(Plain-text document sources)
*** Block opens ***

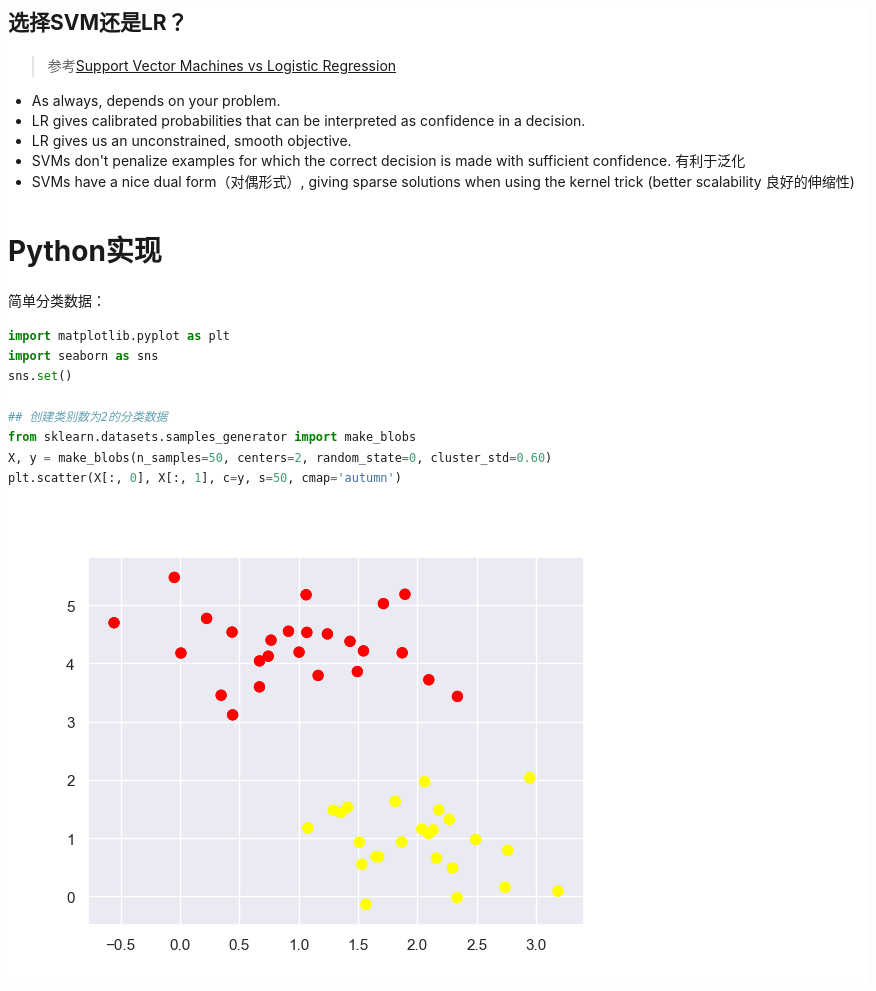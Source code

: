## 选择SVM还是LR？
> 参考[Support Vector Machines vs Logistic Regression](http://www.cs.toronto.edu/~kswersky/wp-content/uploads/svm_vs_lr.pdf)

- As always, depends on your problem.
- LR gives calibrated probabilities that can be interpreted as confidence in a decision.
- LR gives us an unconstrained, smooth objective.
- SVMs don't penalize examples for which the correct decision is made with sufficient confidence. 有利于泛化
- SVMs have a nice dual form（对偶形式）, giving sparse solutions when using the kernel trick (better scalability 良好的伸缩性)

# Python实现
简单分类数据：
```Python
import matplotlib.pyplot as plt
import seaborn as sns
sns.set()

## 创建类别数为2的分类数据
from sklearn.datasets.samples_generator import make_blobs
X, y = make_blobs(n_samples=50, centers=2, random_state=0, cluster_std=0.60)
plt.scatter(X[:, 0], X[:, 1], c=y, s=50, cmap='autumn')

```

![简单分类数据](/img/SVM-Figure_1.png)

*** Block closes ***

**Required work:**
Print the entries again exactly as they appear above. Do not print the pictures.

**Finished task:**
Source code

:## 选择SVM还是LR？
> 参考[Support Vector Machines vs Logistic Regression](http://www.cs.toronto.edu/~kswersky/wp-content/uploads/svm_vs_lr.pdf)

- As always, depends on your problem.
- LR gives calibrated probabilities that can be interpreted as confidence in a decision.
- LR gives us an unconstrained, smooth objective.
- SVMs don't penalize examples for which the correct decision is made with sufficient confidence. 有利于泛化
- SVMs have a nice dual form（对偶形式）, giving sparse solutions when using the kernel trick (better scalability 良好的伸缩性)

# Python实现
简单分类数据：
```Python
import matplotlib.pyplot as plt
import seaborn as sns
sns.set()

## 创建类别数为2的分类数据
from sklearn.datasets.samples_generator import make_blobs
X, y = make_blobs(n_samples=50, centers=2, random_state=0, cluster_std=0.60)
plt.scatter(X[:, 0], X[:, 1], c=y, s=50, cmap='autumn')

```

![简单分类数据](/img/SVM-Figure_1.png)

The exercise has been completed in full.